Despite the intensive medical therapy it was not easy to prepare the severely ill patient for parathyroidectomy. Three possible surgical procedures for these patients are: total parathyroidectomy, subtotal parathyro­idectomy or total parathyroidectomy with autotransplantation. Total parathyroidectomy leads to hypoparathyroidism with a life-long need to calcium and vitamin D supple­mentation. In total parathyroidectomy with autotransplanttation all 4 parathyroid glands are removed and a small portion of a gland is implanted into intramuscular pockets[1-5,8].

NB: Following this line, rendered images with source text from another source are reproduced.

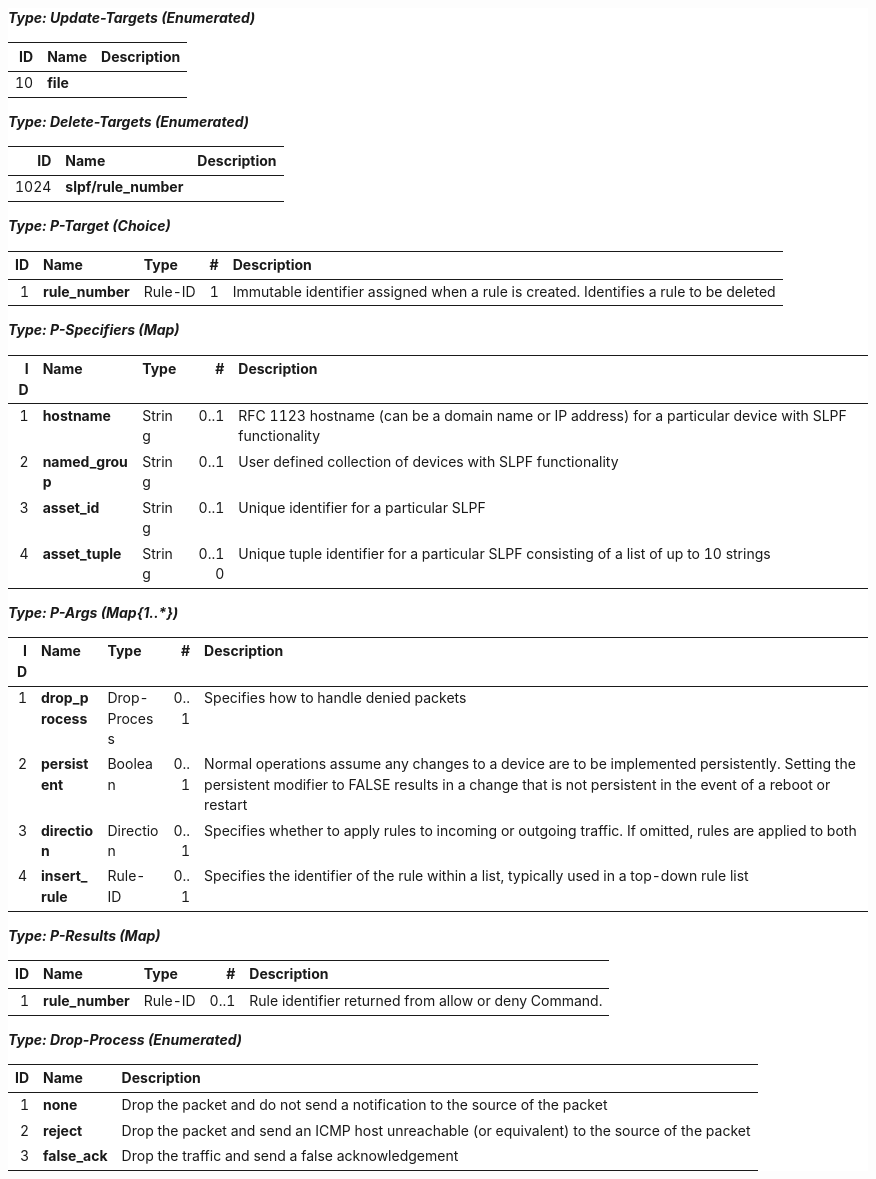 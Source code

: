 **_Type: Update-Targets (Enumerated)_**

| ID | Name | Description |
| ---: | :--- | :--- |
| 10 | **file** |  |

**_Type: Delete-Targets (Enumerated)_**

| ID | Name | Description |
| ---: | :--- | :--- |
| 1024 | **slpf/rule_number** |  |

**_Type: P-Target (Choice)_**

| ID | Name | Type | # | Description |
| ---: | :--- | :--- | ---: | :--- |
| 1 | **rule_number** | Rule-ID | 1 | Immutable identifier assigned when a rule is created. Identifies a rule to be deleted |

**_Type: P-Specifiers (Map)_**

| ID | Name | Type | # | Description |
| ---: | :--- | :--- | ---: | :--- |
| 1 | **hostname** | String | 0..1 | RFC 1123 hostname (can be a domain name or IP address) for a particular device with SLPF functionality |
| 2 | **named_group** | String | 0..1 | User defined collection of devices with SLPF functionality |
| 3 | **asset_id** | String | 0..1 | Unique identifier for a particular SLPF |
| 4 | **asset_tuple** | String | 0..10 | Unique tuple identifier for a particular SLPF consisting of a list of up to 10 strings |

**_Type: P-Args (Map{1..*})_**

| ID | Name | Type | # | Description |
| ---: | :--- | :--- | ---: | :--- |
| 1 | **drop_process** | Drop-Process | 0..1 | Specifies how to handle denied packets |
| 2 | **persistent** | Boolean | 0..1 | Normal operations assume any changes to a device are to be implemented persistently. Setting the persistent modifier to FALSE results in a change that is not persistent in the event of a reboot or restart |
| 3 | **direction** | Direction | 0..1 | Specifies whether to apply rules to incoming or outgoing traffic. If omitted, rules are applied to both |
| 4 | **insert_rule** | Rule-ID | 0..1 | Specifies the identifier of the rule within a list, typically used in a top-down rule list |

**_Type: P-Results (Map)_**

| ID | Name | Type | # | Description |
| ---: | :--- | :--- | ---: | :--- |
| 1 | **rule_number** | Rule-ID | 0..1 | Rule identifier returned from allow or deny Command. |

**_Type: Drop-Process (Enumerated)_**

| ID | Name | Description |
| ---: | :--- | :--- |
| 1 | **none** | Drop the packet and do not send a notification to the source of the packet |
| 2 | **reject** | Drop the packet and send an ICMP host unreachable (or equivalent) to the source of the packet |
| 3 | **false_ack** | Drop the traffic and send a false acknowledgement |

Excellent results obtained in our patient demonstrate that total parathyroidectomy with autotransplantation could successfully regulate calcium homeostasis in severe primary hyperparathyroidism. However, we should not forget that hypercalcemia may recur in this patient in the future.


Although NPHP is a rare disease, it must be considered for differential diagnosis in neonates with severe hypercalcemia. Early diagnosis and total parathyroidectomy with autotransplantation can be life-saving.